Kevin Kilmore

Personal information
- Full name: Kevin Kilmore
- Date of birth: 11 November 1959 (age 66)
- Place of birth: Scunthorpe, Lincolnshire, England
- Height: 5 ft 9 in (1.75 m)
- Position: Forward; midfielder;

Youth career
- –: Scunthorpe United

Senior career*
- Years: Team / Apps / (Gls)
- 1977–1979: Scunthorpe United / 102 / (28)
- 1979–1983: Grimsby Town / 102 / (27)
- 1983–1985: Rotherham United / 84 / (20)
- 1985–1986: K.F.C. Verbroedering Geel / 0 / (0)
- 1986–1987: Lincoln City / 46 / (6)
- 1987–19??: Gainsborough Trinity

International career
- 1977–1978: England youth / 3 / (1)

= Kevin Kilmore =

English footballer (born 1959)

Kevin Kilmore (born 11 November 1959) is an English former footballer who scored 81 goals from 334 appearances in the Football League playing for Scunthorpe United, Grimsby Town, Rotherham United and Lincoln City. He played as a forward or midfielder. He also played in Belgium for K.F.C. Verbroedering Geel, but never appeared in the league, and non-League football for Gainsborough Trinity.

==Life and career==
Kilmore was born in Scunthorpe, Lincolnshire, where he played for Crosby Colts before joining his local Football League club, Scunthorpe United, as an apprentice. He made his debut for Scunthorpe at the age of 17, in February 1977, and played regularly for the first team thereafter. In the 1977–78 season, he was capped three times for the England youth team and scored once, in a friendly match against Hungary youth. He played in every game for Scunthorpe during 1978–79 and scored 17 goals, a return which made him the club's top scorer.

Just after the start of the next season, Kilmore was sold to Grimsby Town, newly promoted to the Third Division, for a £60,000 fee, a record fee for both clubs. He and strike partner Kevin Drinkell contributed 31 goals as Grimsby won the division to earn a second successive promotion: in a Grimsby Telegraph retrospective of the 1979–80 season, Kilmore was described as "one of the best penalty box players the club has ever seen". Grimsby came close to an unprecedented third consecutive promotion in 1980–81, eventually finishing seventh in the Second Division.

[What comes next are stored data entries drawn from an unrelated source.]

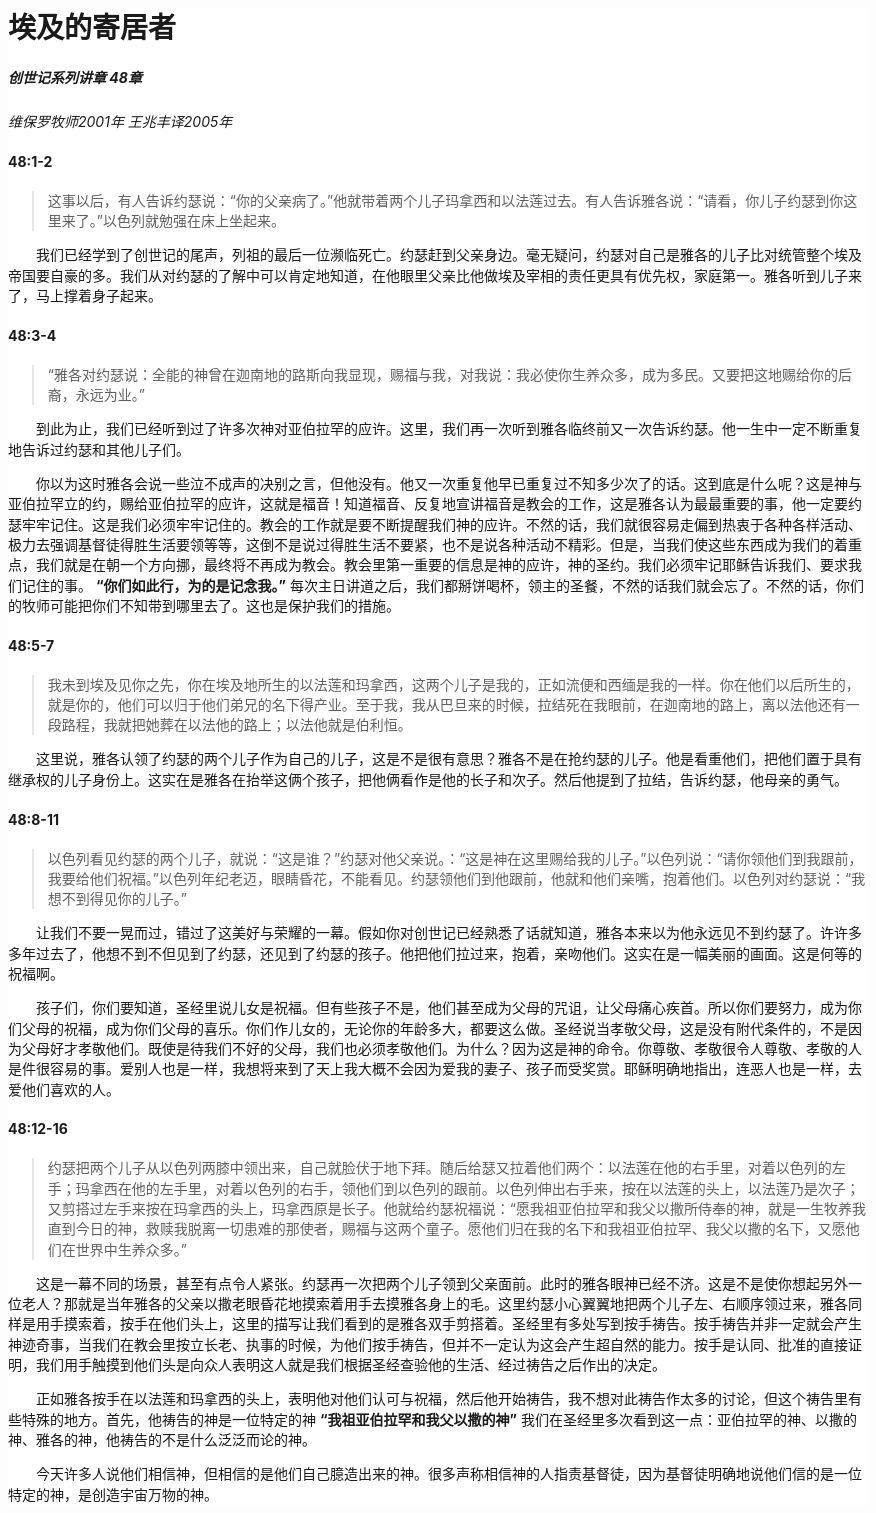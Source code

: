 # 埃及的寄居者
##### *创世记系列讲章 48章*
*维保罗牧师2001年  王兆丰译2005年*

#### 48:1-2
> 这事以后，有人告诉约瑟说：“你的父亲病了。”他就带着两个儿子玛拿西和以法莲过去。有人告诉雅各说：“请看，你儿子约瑟到你这里来了。”以色列就勉强在床上坐起来。  

　　我们已经学到了创世记的尾声，列祖的最后一位濒临死亡。约瑟赶到父亲身边。毫无疑问，约瑟对自己是雅各的儿子比对统管整个埃及帝国要自豪的多。我们从对约瑟的了解中可以肯定地知道，在他眼里父亲比他做埃及宰相的责任更具有优先权，家庭第一。雅各听到儿子来了，马上撑着身子起来。  


#### 48:3-4
> “雅各对约瑟说：全能的神曾在迦南地的路斯向我显现，赐福与我，对我说：我必使你生养众多，成为多民。又要把这地赐给你的后裔，永远为业。” 

　　到此为止，我们已经听到过了许多次神对亚伯拉罕的应许。这里，我们再一次听到雅各临终前又一次告诉约瑟。他一生中一定不断重复地告诉过约瑟和其他儿子们。  

　　你以为这时雅各会说一些泣不成声的决别之言，但他没有。他又一次重复他早已重复过不知多少次了的话。这到底是什么呢？这是神与亚伯拉罕立的约，赐给亚伯拉罕的应许，这就是福音！知道福音、反复地宣讲福音是教会的工作，这是雅各认为最最重要的事，他一定要约瑟牢牢记住。这是我们必须牢牢记住的。教会的工作就是要不断提醒我们神的应许。不然的话，我们就很容易走偏到热衷于各种各样活动、极力去强调基督徒得胜生活要领等等，这倒不是说过得胜生活不要紧，也不是说各种活动不精彩。但是，当我们使这些东西成为我们的着重点，我们就是在朝一个方向挪，最终将不再成为教会。教会里第一重要的信息是神的应许，神的圣约。我们必须牢记耶稣告诉我们、要求我们记住的事。 **“你们如此行，为的是记念我。”** 每次主日讲道之后，我们都掰饼喝杯，领主的圣餐，不然的话我们就会忘了。不然的话，你们的牧师可能把你们不知带到哪里去了。这也是保护我们的措施。  


#### 48:5-7
> 我未到埃及见你之先，你在埃及地所生的以法莲和玛拿西，这两个儿子是我的，正如流便和西缅是我的一样。你在他们以后所生的，就是你的，他们可以归于他们弟兄的名下得产业。至于我，我从巴旦来的时候，拉结死在我眼前，在迦南地的路上，离以法他还有一段路程，我就把她葬在以法他的路上；以法他就是伯利恒。  

　　这里说，雅各认领了约瑟的两个儿子作为自己的儿子，这是不是很有意思？雅各不是在抢约瑟的儿子。他是看重他们，把他们置于具有继承权的儿子身份上。这实在是雅各在抬举这俩个孩子，把他俩看作是他的长子和次子。然后他提到了拉结，告诉约瑟，他母亲的勇气。  


#### 48:8-11
> 以色列看见约瑟的两个儿子，就说：“这是谁？”约瑟对他父亲说。：“这是神在这里赐给我的儿子。”以色列说：“请你领他们到我跟前，我要给他们祝福。”以色列年纪老迈，眼睛昏花，不能看见。约瑟领他们到他跟前，他就和他们亲嘴，抱着他们。以色列对约瑟说：“我想不到得见你的儿子。”  

　　让我们不要一晃而过，错过了这美好与荣耀的一幕。假如你对创世记已经熟悉了话就知道，雅各本来以为他永远见不到约瑟了。许许多多年过去了，他想不到不但见到了约瑟，还见到了约瑟的孩子。他把他们拉过来，抱着，亲吻他们。这实在是一幅美丽的画面。这是何等的祝福啊。  

　　孩子们，你们要知道，圣经里说儿女是祝福。但有些孩子不是，他们甚至成为父母的咒诅，让父母痛心疾首。所以你们要努力，成为你们父母的祝福，成为你们父母的喜乐。你们作儿女的，无论你的年龄多大，都要这么做。圣经说当孝敬父母，这是没有附代条件的，不是因为父母好才孝敬他们。既使是待我们不好的父母，我们也必须孝敬他们。为什么？因为这是神的命令。你尊敬、孝敬很令人尊敬、孝敬的人是件很容易的事。爱别人也是一样，我想将来到了天上我大概不会因为爱我的妻子、孩子而受奖赏。耶稣明确地指出，连恶人也是一样，去爱他们喜欢的人。  


#### 48:12-16
> 约瑟把两个儿子从以色列两膝中领出来，自己就脸伏于地下拜。随后给瑟又拉着他们两个：以法莲在他的右手里，对着以色列的左手；玛拿西在他的左手里，对着以色列的右手，领他们到以色列的跟前。以色列伸出右手来，按在以法莲的头上，以法莲乃是次子；又剪搭过左手来按在玛拿西的头上，玛拿西原是长子。他就给约瑟祝福说：“愿我祖亚伯拉罕和我父以撒所侍奉的神，就是一生牧养我直到今日的神，救赎我脱离一切患难的那使者，赐福与这两个童子。愿他们归在我的名下和我祖亚伯拉罕、我父以撒的名下，又愿他们在世界中生养众多。”   

　　这是一幕不同的场景，甚至有点令人紧张。约瑟再一次把两个儿子领到父亲面前。此时的雅各眼神已经不济。这是不是使你想起另外一位老人？那就是当年雅各的父亲以撒老眼昏花地摸索着用手去摸雅各身上的毛。这里约瑟小心翼翼地把两个儿子左、右顺序领过来，雅各同样是用手摸索着，按手在他们头上，这里的描写让我们看到的是雅各双手剪搭着。圣经里有多处写到按手祷告。按手祷告并非一定就会产生神迹奇事，当我们在教会里按立长老、执事的时候，为他们按手祷告，但并不一定认为这会产生超自然的能力。按手是认同、批准的直接证明，我们用手触摸到他们头是向众人表明这人就是我们根据圣经查验他的生活、经过祷告之后作出的决定。  

　　正如雅各按手在以法莲和玛拿西的头上，表明他对他们认可与祝福，然后他开始祷告，我不想对此祷告作太多的讨论，但这个祷告里有些特殊的地方。首先，他祷告的神是一位特定的神 **“我祖亚伯拉罕和我父以撒的神”** 我们在圣经里多次看到这一点：亚伯拉罕的神、以撒的神、雅各的神，他祷告的不是什么泛泛而论的神。  

　　今天许多人说他们相信神，但相信的是他们自己臆造出来的神。很多声称相信神的人指责基督徒，因为基督徒明确地说他们信的是一位特定的神，是创造宇宙万物的神。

In January 1983, Kilmore broke his jaw in a car crash. He left the club at the end of that season, to follow manager George Kerr to Rotherham United, newly relegated to the Third Division. He spent two seasons with Rotherham: in his first, he scored 21 goals in all competitions, but only 7 the following year.

In the 1985 close season, Kilmore moved to Belgium, where he joined Second Division club K.F.C. Verbroedering Geel on a semi-professional basis. He played twice as a substitute in cup matches, but never appeared in the league, and returned to England with Lincoln City in January 1986. His four goals failed to save Lincoln from relegation to the Fourth Division, and he left the club at the end of the 1986–87 season, when Lincoln became the first club to suffer automatic relegation from the Football League into the Football Conference.

After he retired from football, Kilmore and wife Christine kept pubs in Scunthorpe.

Latterly, he's taken over the Pack Horse in Louth, Lincolnshire.